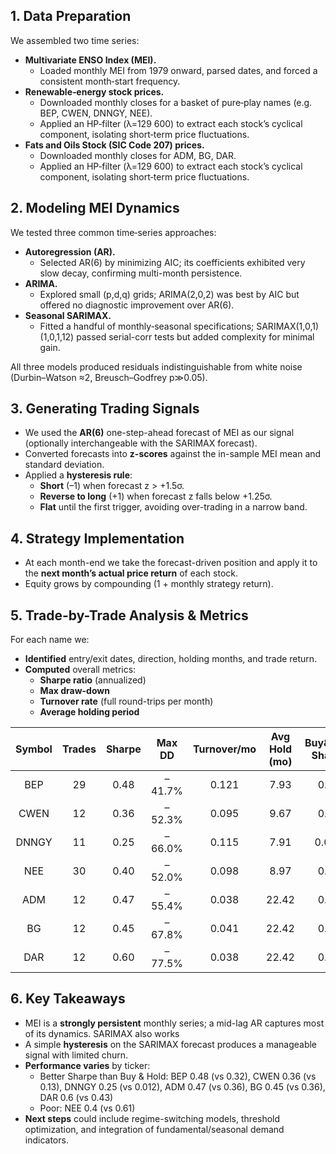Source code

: ## 1. Data Preparation  
We assembled two time series:  
- **Multivariate ENSO Index (MEI).**  
  - Loaded monthly MEI from 1979 onward, parsed dates, and forced a consistent month‐start frequency.  
- **Renewable‐energy stock prices.**  
  - Downloaded monthly closes for a basket of pure‐play names (e.g. BEP, CWEN, DNNGY, NEE).  
  - Applied an HP‐filter (λ=129 600) to extract each stock’s cyclical component, isolating short‐term price fluctuations.
- **Fats and Oils Stock (SIC Code 207) prices.**  
  - Downloaded monthly closes for ADM, BG, DAR.  
  - Applied an HP‐filter (λ=129 600) to extract each stock’s cyclical component, isolating short‐term price fluctuations.  

## 2. Modeling MEI Dynamics  
We tested three common time‐series approaches:  
- **Autoregression (AR).**  
  - Selected AR(6) by minimizing AIC; its coefficients exhibited very slow decay, confirming multi-month persistence.  
- **ARIMA.**  
  - Explored small (p,d,q) grids; ARIMA(2,0,2) was best by AIC but offered no diagnostic improvement over AR(6).  
- **Seasonal SARIMAX.**  
  - Fitted a handful of monthly‐seasonal specifications; SARIMAX(1,0,1)(1,0,1,12) passed serial-corr tests but added complexity for minimal gain.  

All three models produced residuals indistinguishable from white noise (Durbin–Watson ≈2, Breusch–Godfrey p≫0.05).

## 3. Generating Trading Signals  
- We used the **AR(6)** one-step-ahead forecast of MEI as our signal (optionally interchangeable with the SARIMAX forecast).  
- Converted forecasts into **z-scores** against the in-sample MEI mean and standard deviation.  
- Applied a **hysteresis rule**:  
  - **Short** (–1) when forecast z > +1.5σ.  
  - **Reverse to long** (+1) when forecast z falls below +1.25σ.  
  - **Flat** until the first trigger, avoiding over-trading in a narrow band.

## 4. Strategy Implementation  
- At each month-end we take the forecast-driven position and apply it to the **next month’s actual price return** of each stock.  
- Equity grows by compounding (1 + monthly strategy return).

## 5. Trade-by-Trade Analysis & Metrics  
For each name we:  
- **Identified** entry/exit dates, direction, holding months, and trade return.  
- **Computed** overall metrics:  
  - **Sharpe ratio** (annualized)  
  - **Max draw-down**  
  - **Turnover rate** (full round-trips per month)  
  - **Average holding period**

| Symbol | Trades | Sharpe | Max DD   | Turnover/mo | Avg Hold (mo) | Buy&Hold Sharpe |
|:------:|:------:|:------:|:--------:|:-----------:|:-------------:|:---------------:|
| BEP    | 29     | 0.48   | –41.7%   | 0.121       | 7.93          | 0.32
| CWEN   | 12     | 0.36   | –52.3%   | 0.095       | 9.67          | 0.13
| DNNGY  | 11     | 0.25   | –66.0%   | 0.115       | 7.91          | 0.012
| NEE    | 30     | 0.40   | –52.0%   | 0.098       | 8.97          | 0.61
| ADM    | 12     | 0.47   | –55.4%   | 0.038       | 22.42         | 0.36
| BG     | 12     | 0.45   | –67.8%   | 0.041       | 22.42         | 0.36
| DAR    | 12     | 0.60   | –77.5%   | 0.038       | 22.42         | 0.43


## 6. Key Takeaways  
- MEI is a **strongly persistent** monthly series; a mid-lag AR captures most of its dynamics. SARIMAX also works
- A simple **hysteresis** on the SARIMAX forecast produces a manageable signal with limited churn.  
- **Performance varies** by ticker:  
  - Better Sharpe than Buy & Hold: BEP 0.48 (vs 0.32), CWEN 0.36 (vs 0.13), DNNGY 0.25 (vs 0.012), ADM 0.47 (vs 0.36), BG 0.45 (vs 0.36), DAR 0.6 (vs 0.43)
  - Poor:  NEE 0.4 (vs 0.61)  
- **Next steps** could include regime-switching models, threshold optimization, and integration of fundamental/seasonal demand indicators.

## Your instructions
The required output is every line above from the one with "- **Short** (–1) when forecast z > +1.5σ." down to the one with "For each name", restated word for word, ends included.

## Output of the exercise
  - **Short** (–1) when forecast z > +1.5σ.  
  - **Reverse to long** (+1) when forecast z falls below +1.25σ.  
  - **Flat** until the first trigger, avoiding over-trading in a narrow band.

## 4. Strategy Implementation  
- At each month-end we take the forecast-driven position and apply it to the **next month’s actual price return** of each stock.  
- Equity grows by compounding (1 + monthly strategy return).

## 5. Trade-by-Trade Analysis & Metrics  
For each name we:  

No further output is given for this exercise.